EXTRACTED RECORDS:
BEGIN
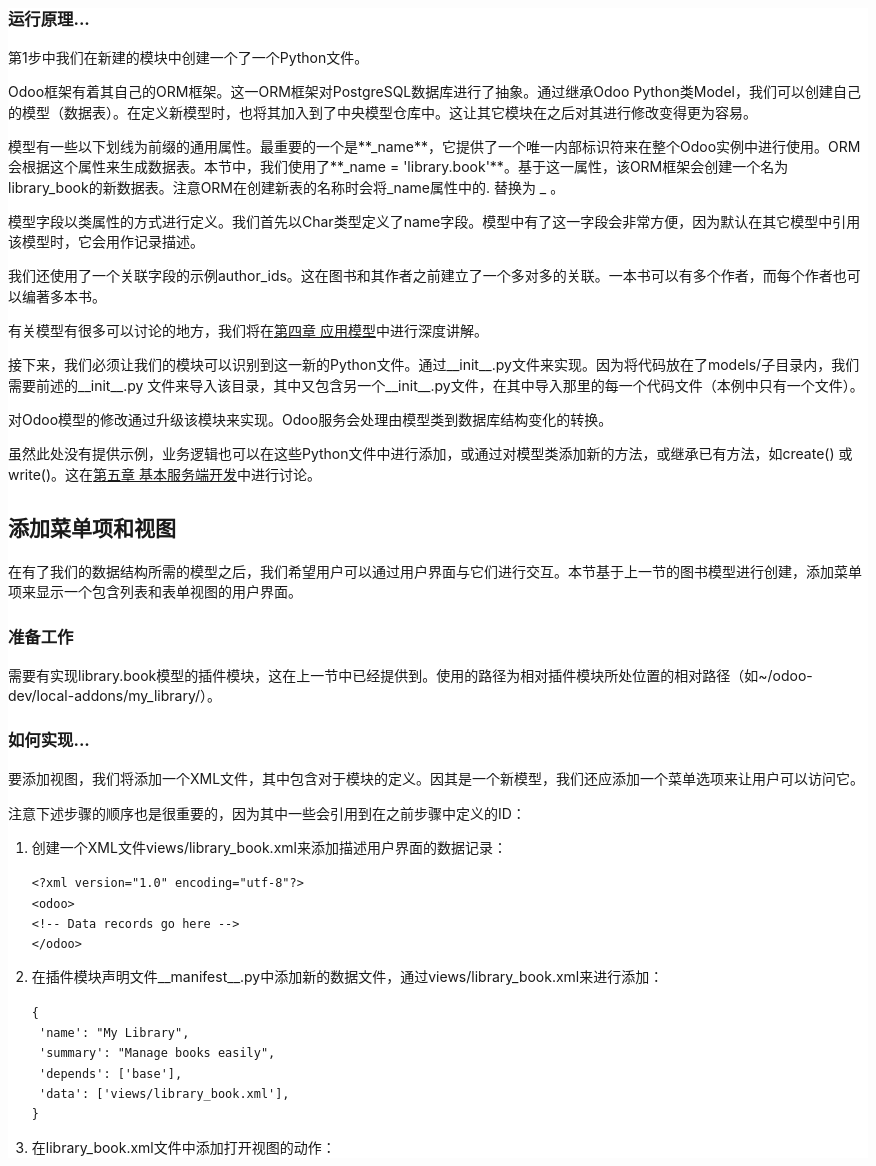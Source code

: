 ### 运行原理...

第1步中我们在新建的模块中创建一个了一个Python文件。

Odoo框架有着其自己的ORM框架。这一ORM框架对PostgreSQL数据库进行了抽象。通过继承Odoo Python类Model，我们可以创建自己的模型（数据表）。在定义新模型时，也将其加入到了中央模型仓库中。这让其它模块在之后对其进行修改变得更为容易。

模型有一些以下划线为前缀的通用属性。最重要的一个是**\_name**，它提供了一个唯一内部标识符来在整个Odoo实例中进行使用。ORM会根据这个属性来生成数据表。本节中，我们使用了**\_name = 'library.book'**。基于这一属性，该ORM框架会创建一个名为library\_book的新数据表。注意ORM在创建新表的名称时会将\_name属性中的. 替换为 \_ 。

模型字段以类属性的方式进行定义。我们首先以Char类型定义了name字段。模型中有了这一字段会非常方便，因为默认在其它模型中引用该模型时，它会用作记录描述。

我们还使用了一个关联字段的示例author\_ids。这在图书和其作者之前建立了一个多对多的关联。一本书可以有多个作者，而每个作者也可以编著多本书。

有关模型有很多可以讨论的地方，我们将在[第四章 应用模型](4.md)中进行深度讲解。

接下来，我们必须让我们的模块可以识别到这一新的Python文件。通过\_\_init\_\_.py文件来实现。因为将代码放在了models/子目录内，我们需要前述的\_\_init\_\_.py 文件来导入该目录，其中又包含另一个\_\_init\_\_.py文件，在其中导入那里的每一个代码文件（本例中只有一个文件）。

对Odoo模型的修改通过升级该模块来实现。Odoo服务会处理由模型类到数据库结构变化的转换。

虽然此处没有提供示例，业务逻辑也可以在这些Python文件中进行添加，或通过对模型类添加新的方法，或继承已有方法，如create() 或 write()。这在[第五章 基本服务端开发](5.md)中进行讨论。

## 添加菜单项和视图

在有了我们的数据结构所需的模型之后，我们希望用户可以通过用户界面与它们进行交互。本节基于上一节的图书模型进行创建，添加菜单项来显示一个包含列表和表单视图的用户界面。

### 准备工作

需要有实现library.book模型的插件模块，这在上一节中已经提供到。使用的路径为相对插件模块所处位置的相对路径（如\~/odoo-dev/local-addons/my\_library/）。

### 如何实现...

要添加视图，我们将添加一个XML文件，其中包含对于模块的定义。因其是一个新模型，我们还应添加一个菜单选项来让用户可以访问它。

注意下述步骤的顺序也是很重要的，因为其中一些会引用到在之前步骤中定义的ID：

1.  创建一个XML文件views/library\_book.xml来添加描述用户界面的数据记录：

    ```
    <?xml version="1.0" encoding="utf-8"?> 
    <odoo> 
    <!-- Data records go here --> 
    </odoo>
    ```
2.  在插件模块声明文件\_\_manifest\_\_.py中添加新的数据文件，通过views/library\_book.xml来进行添加：

    ```
    {
     'name': "My Library",
     'summary': "Manage books easily",
     'depends': ['base'],
     'data': ['views/library_book.xml'],
    }
    ```
3.  在library\_book.xml文件中添加打开视图的动作：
END
WHAT YOU SHOULD DO: Restate every record above word for word, without images.

SOLVED EXERCISE:
Source code

: ### 运行原理...

第1步中我们在新建的模块中创建一个了一个Python文件。

Odoo框架有着其自己的ORM框架。这一ORM框架对PostgreSQL数据库进行了抽象。通过继承Odoo Python类Model，我们可以创建自己的模型（数据表）。在定义新模型时，也将其加入到了中央模型仓库中。这让其它模块在之后对其进行修改变得更为容易。

模型有一些以下划线为前缀的通用属性。最重要的一个是**\_name**，它提供了一个唯一内部标识符来在整个Odoo实例中进行使用。ORM会根据这个属性来生成数据表。本节中，我们使用了**\_name = 'library.book'**。基于这一属性，该ORM框架会创建一个名为library\_book的新数据表。注意ORM在创建新表的名称时会将\_name属性中的. 替换为 \_ 。

模型字段以类属性的方式进行定义。我们首先以Char类型定义了name字段。模型中有了这一字段会非常方便，因为默认在其它模型中引用该模型时，它会用作记录描述。

我们还使用了一个关联字段的示例author\_ids。这在图书和其作者之前建立了一个多对多的关联。一本书可以有多个作者，而每个作者也可以编著多本书。

有关模型有很多可以讨论的地方，我们将在[第四章 应用模型](4.md)中进行深度讲解。

接下来，我们必须让我们的模块可以识别到这一新的Python文件。通过\_\_init\_\_.py文件来实现。因为将代码放在了models/子目录内，我们需要前述的\_\_init\_\_.py 文件来导入该目录，其中又包含另一个\_\_init\_\_.py文件，在其中导入那里的每一个代码文件（本例中只有一个文件）。

对Odoo模型的修改通过升级该模块来实现。Odoo服务会处理由模型类到数据库结构变化的转换。

虽然此处没有提供示例，业务逻辑也可以在这些Python文件中进行添加，或通过对模型类添加新的方法，或继承已有方法，如create() 或 write()。这在[第五章 基本服务端开发](5.md)中进行讨论。

## 添加菜单项和视图

在有了我们的数据结构所需的模型之后，我们希望用户可以通过用户界面与它们进行交互。本节基于上一节的图书模型进行创建，添加菜单项来显示一个包含列表和表单视图的用户界面。

### 准备工作

需要有实现library.book模型的插件模块，这在上一节中已经提供到。使用的路径为相对插件模块所处位置的相对路径（如\~/odoo-dev/local-addons/my\_library/）。

### 如何实现...

要添加视图，我们将添加一个XML文件，其中包含对于模块的定义。因其是一个新模型，我们还应添加一个菜单选项来让用户可以访问它。

注意下述步骤的顺序也是很重要的，因为其中一些会引用到在之前步骤中定义的ID：

1.  创建一个XML文件views/library\_book.xml来添加描述用户界面的数据记录：

    ```
    <?xml version="1.0" encoding="utf-8"?> 
    <odoo> 
    <!-- Data records go here --> 
    </odoo>
    ```
2.  在插件模块声明文件\_\_manifest\_\_.py中添加新的数据文件，通过views/library\_book.xml来进行添加：

    ```
    {
     'name': "My Library",
     'summary': "Manage books easily",
     'depends': ['base'],
     'data': ['views/library_book.xml'],
    }
    ```
3.  在library\_book.xml文件中添加打开视图的动作：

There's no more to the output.